Does the PD refer a patient to the Accident & Emergency Departments?
PDs are able to issue referrals for A&Es or arrange for emergency transportation by ambulance to an A&E as the case may be.  Beneficiaries can also to visit A&Es without a referral.
How will I have access to my PD?
Beneficiaries must be enrolled in the GHS and registered in a PD List in order to have access to that PD by arranging an appointment.
What are the PDs working hours?
The HIO will not impose any specific working hours for PDs.  It is up to each PD to set up their office working hours depending on their needs.
Will the PD appoint a replacement when he/she will be absent?
In case a PD is absent he/she will appoint another PD who has a contract with the HIO and who will replace him/her during their absence.  The replacement procedure can be done by the PD with the use of the Information Technology System.  The HIO makes the arrangements so that the substitute PD can have access to the medical history of the patients he/she will serve for that specific time period.
The PD must inform beneficiaries on his list about the arrangements he/she has made to be replaced by another PD.
To which PD are beneficiaries entitled to be registered?
Beneficiaries may be registered on the List of a PD of their choice who is contracted with the HIO.
Is there a co-payment amount that must be paid by beneficiaries when visiting a PD?
Beneficiaries will not pay any co-payment when visiting their personal doctor.
Can beneficiaries be treated at home by their PD?
Beneficiaries who according to specific criteria are considered as permanently bedridden will be entitled to treatment at home by their personal doctor.  The maximum amount of home visits is six (6) per permanently bedridden beneficiary per year.
How often can beneficiaries visit their PD?
In order to deter overvisitation to PDs for adults and PDs for chldren, the HIO has imposed some limitations to the number of visits per year, as shown in the table below. When the number is exceeded the beneficiary must pay the PD a copayment of EUR 15 per visit.
Free visits for children/per age group/year

Age range   visits

0 – 1                10

1 – 3                 8

3 - 5                 7

6 - 10              4

11-18             3

Free visits for adults/per age group/year
Age range   visits

16 – 18              3

18 – 40             4

41 – 50            6

51 – 65            8

>65                 10

When and how can beneficiaries change their PD and under which circumstances?

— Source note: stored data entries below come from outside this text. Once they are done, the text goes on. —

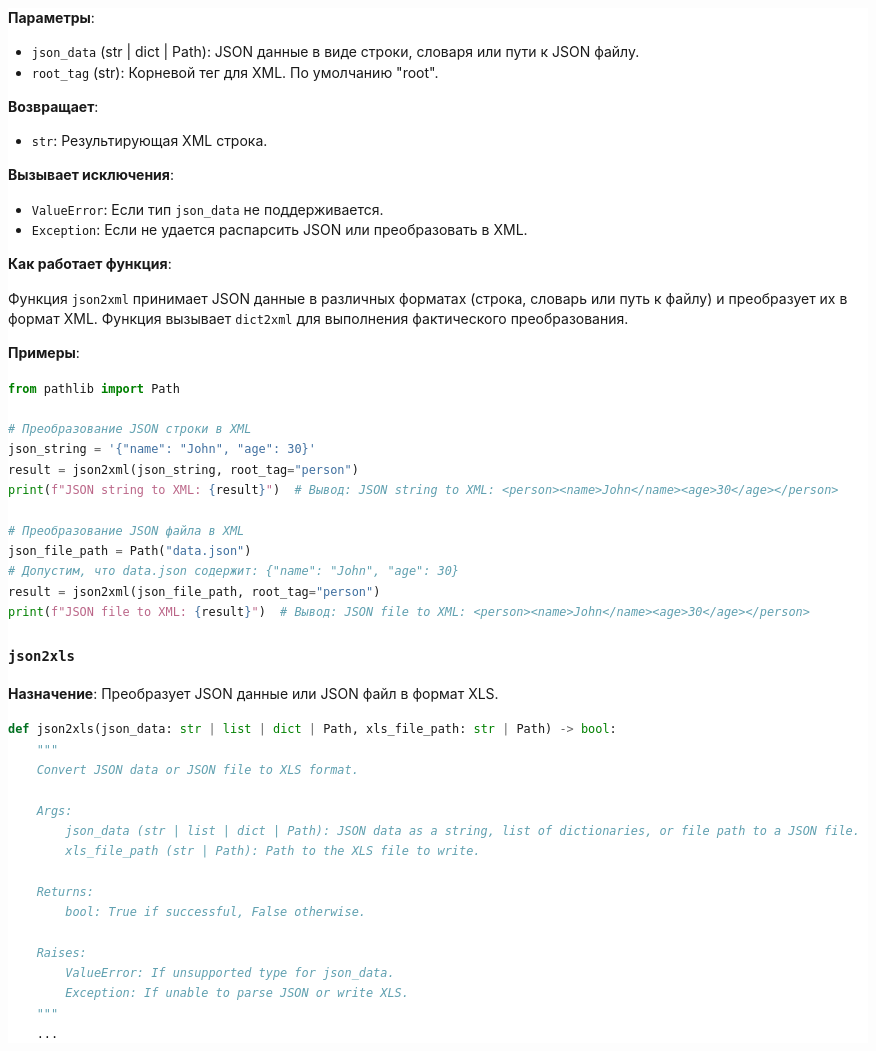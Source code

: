 **Параметры**:

-   `json_data` (str | dict | Path): JSON данные в виде строки, словаря или пути к JSON файлу.
-   `root_tag` (str): Корневой тег для XML. По умолчанию "root".

**Возвращает**:

-   `str`: Результирующая XML строка.

**Вызывает исключения**:

-   `ValueError`: Если тип `json_data` не поддерживается.
-   `Exception`: Если не удается распарсить JSON или преобразовать в XML.

**Как работает функция**:

Функция `json2xml` принимает JSON данные в различных форматах (строка, словарь или путь к файлу) и преобразует их в формат XML. Функция вызывает `dict2xml` для выполнения фактического преобразования.

**Примеры**:

```python
from pathlib import Path

# Преобразование JSON строки в XML
json_string = '{"name": "John", "age": 30}'
result = json2xml(json_string, root_tag="person")
print(f"JSON string to XML: {result}")  # Вывод: JSON string to XML: <person><name>John</name><age>30</age></person>

# Преобразование JSON файла в XML
json_file_path = Path("data.json")
# Допустим, что data.json содержит: {"name": "John", "age": 30}
result = json2xml(json_file_path, root_tag="person")
print(f"JSON file to XML: {result}")  # Вывод: JSON file to XML: <person><name>John</name><age>30</age></person>
```

### `json2xls`

**Назначение**: Преобразует JSON данные или JSON файл в формат XLS.

```python
def json2xls(json_data: str | list | dict | Path, xls_file_path: str | Path) -> bool:
    """
    Convert JSON data or JSON file to XLS format.

    Args:
        json_data (str | list | dict | Path): JSON data as a string, list of dictionaries, or file path to a JSON file.
        xls_file_path (str | Path): Path to the XLS file to write.

    Returns:
        bool: True if successful, False otherwise.

    Raises:
        ValueError: If unsupported type for json_data.
        Exception: If unable to parse JSON or write XLS.
    """
    ...
```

From 1.10.2019 onwards, beneficiaries have the right to change their PD, provided that 12 months can have elapsed from the date of their registration with a PD. 
Children up to the age of 2 may change their PD without any time restrictions.
Is there a ceiling to the number of beneficiaries a PD can have on his/her list?
In accordance with the GHS Law the maximum number of beneficiaries that may be registered by a personal doctor on their List is 2500.
Is there a directory of all PDs who are contracted with the HIO?
The directory with the names of the personal doctors for Adults and the personal doctors for Children who are contracted with the HIO are posted on the HIO website and the Beneficiary Portal.
How will the residents of remote and mountainous areas have access to a PD?
The Ministry of Health plans to maintain the existing rural healthcare centres in remote and/or mountainous areas.  Beneficiaries, however, have the right to be registered with a PD of their choice who they feel will serve them better.
What happens if there is not a paediatrician who is contracted with the HIO in my area?
In case there is no HIO contracted paediatrician in the area where you live or at a manageable distance for you, you may register your child on a PD for Adults List by filling in the relevant application.